▶ **Data extracts**:
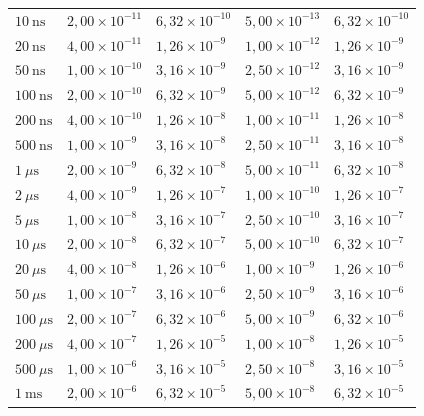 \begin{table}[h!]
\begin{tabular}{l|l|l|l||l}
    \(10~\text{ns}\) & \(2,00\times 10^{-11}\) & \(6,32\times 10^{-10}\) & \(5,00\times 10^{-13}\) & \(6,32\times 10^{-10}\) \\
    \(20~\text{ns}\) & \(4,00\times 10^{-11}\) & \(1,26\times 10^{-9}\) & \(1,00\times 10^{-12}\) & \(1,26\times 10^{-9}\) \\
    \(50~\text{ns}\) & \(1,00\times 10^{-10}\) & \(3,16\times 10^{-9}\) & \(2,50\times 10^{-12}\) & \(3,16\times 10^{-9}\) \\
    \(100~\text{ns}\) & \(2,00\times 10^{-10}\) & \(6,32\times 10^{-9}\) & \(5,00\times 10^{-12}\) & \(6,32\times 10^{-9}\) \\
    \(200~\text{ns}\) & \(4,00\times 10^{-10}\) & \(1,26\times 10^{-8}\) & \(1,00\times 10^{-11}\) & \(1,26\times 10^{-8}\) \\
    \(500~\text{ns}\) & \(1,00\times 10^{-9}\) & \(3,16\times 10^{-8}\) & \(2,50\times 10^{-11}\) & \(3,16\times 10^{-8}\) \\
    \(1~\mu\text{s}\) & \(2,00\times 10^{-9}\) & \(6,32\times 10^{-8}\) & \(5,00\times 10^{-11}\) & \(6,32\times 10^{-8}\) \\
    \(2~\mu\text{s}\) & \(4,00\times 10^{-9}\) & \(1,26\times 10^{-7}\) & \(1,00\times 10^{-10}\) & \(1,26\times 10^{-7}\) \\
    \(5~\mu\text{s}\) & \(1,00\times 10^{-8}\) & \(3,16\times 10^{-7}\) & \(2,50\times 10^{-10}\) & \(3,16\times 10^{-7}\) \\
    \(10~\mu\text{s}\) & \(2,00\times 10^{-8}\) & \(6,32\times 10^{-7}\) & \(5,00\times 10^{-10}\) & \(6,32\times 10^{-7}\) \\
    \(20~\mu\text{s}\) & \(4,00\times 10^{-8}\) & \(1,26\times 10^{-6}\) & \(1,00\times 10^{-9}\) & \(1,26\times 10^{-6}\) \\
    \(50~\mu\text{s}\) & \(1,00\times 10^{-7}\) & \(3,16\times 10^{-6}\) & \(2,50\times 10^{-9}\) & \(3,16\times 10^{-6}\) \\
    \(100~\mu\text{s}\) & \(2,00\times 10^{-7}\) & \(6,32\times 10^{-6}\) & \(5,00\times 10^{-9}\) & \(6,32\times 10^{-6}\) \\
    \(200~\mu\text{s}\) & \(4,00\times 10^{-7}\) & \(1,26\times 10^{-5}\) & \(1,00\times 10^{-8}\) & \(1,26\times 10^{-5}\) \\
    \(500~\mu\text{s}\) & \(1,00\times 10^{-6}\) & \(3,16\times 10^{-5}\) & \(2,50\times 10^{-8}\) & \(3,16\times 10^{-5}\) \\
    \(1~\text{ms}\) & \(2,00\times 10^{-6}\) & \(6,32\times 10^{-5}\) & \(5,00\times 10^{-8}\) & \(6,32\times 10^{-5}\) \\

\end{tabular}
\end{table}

--

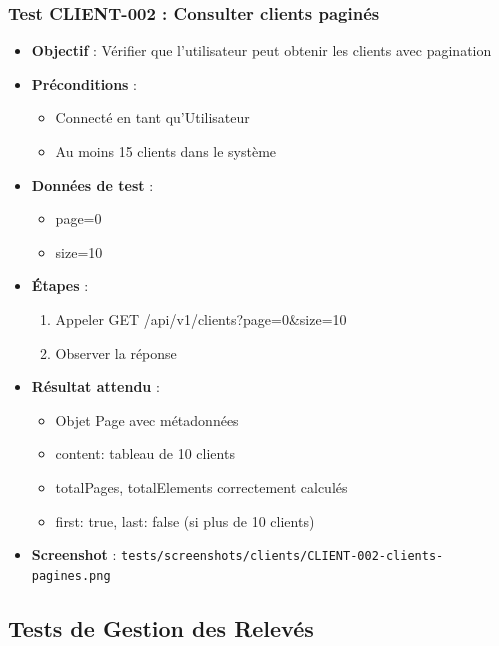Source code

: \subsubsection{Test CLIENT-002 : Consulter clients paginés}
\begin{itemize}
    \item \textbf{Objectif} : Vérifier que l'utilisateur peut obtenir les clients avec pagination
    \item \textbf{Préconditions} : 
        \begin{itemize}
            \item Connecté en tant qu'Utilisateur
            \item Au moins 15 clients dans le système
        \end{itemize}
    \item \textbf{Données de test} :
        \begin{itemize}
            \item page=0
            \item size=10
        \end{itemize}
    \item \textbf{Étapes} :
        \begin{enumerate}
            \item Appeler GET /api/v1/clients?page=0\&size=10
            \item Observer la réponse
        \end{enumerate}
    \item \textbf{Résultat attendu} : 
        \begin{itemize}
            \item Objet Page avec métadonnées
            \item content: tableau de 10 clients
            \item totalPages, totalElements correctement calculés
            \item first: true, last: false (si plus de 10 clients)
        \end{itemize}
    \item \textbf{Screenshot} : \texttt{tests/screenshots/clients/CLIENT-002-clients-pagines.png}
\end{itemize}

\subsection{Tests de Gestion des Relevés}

▶ **Required work**:
Go through the records line by line, and copy each line that holds the string "textbf".

▶ **Worked solution**:
    \item \textbf{Objectif} : Vérifier que l'utilisateur peut obtenir les clients avec pagination
    \item \textbf{Préconditions} : 
    \item \textbf{Données de test} :
    \item \textbf{Étapes} :
    \item \textbf{Résultat attendu} : 
    \item \textbf{Screenshot} : \texttt{tests/screenshots/clients/CLIENT-002-clients-pagines.png}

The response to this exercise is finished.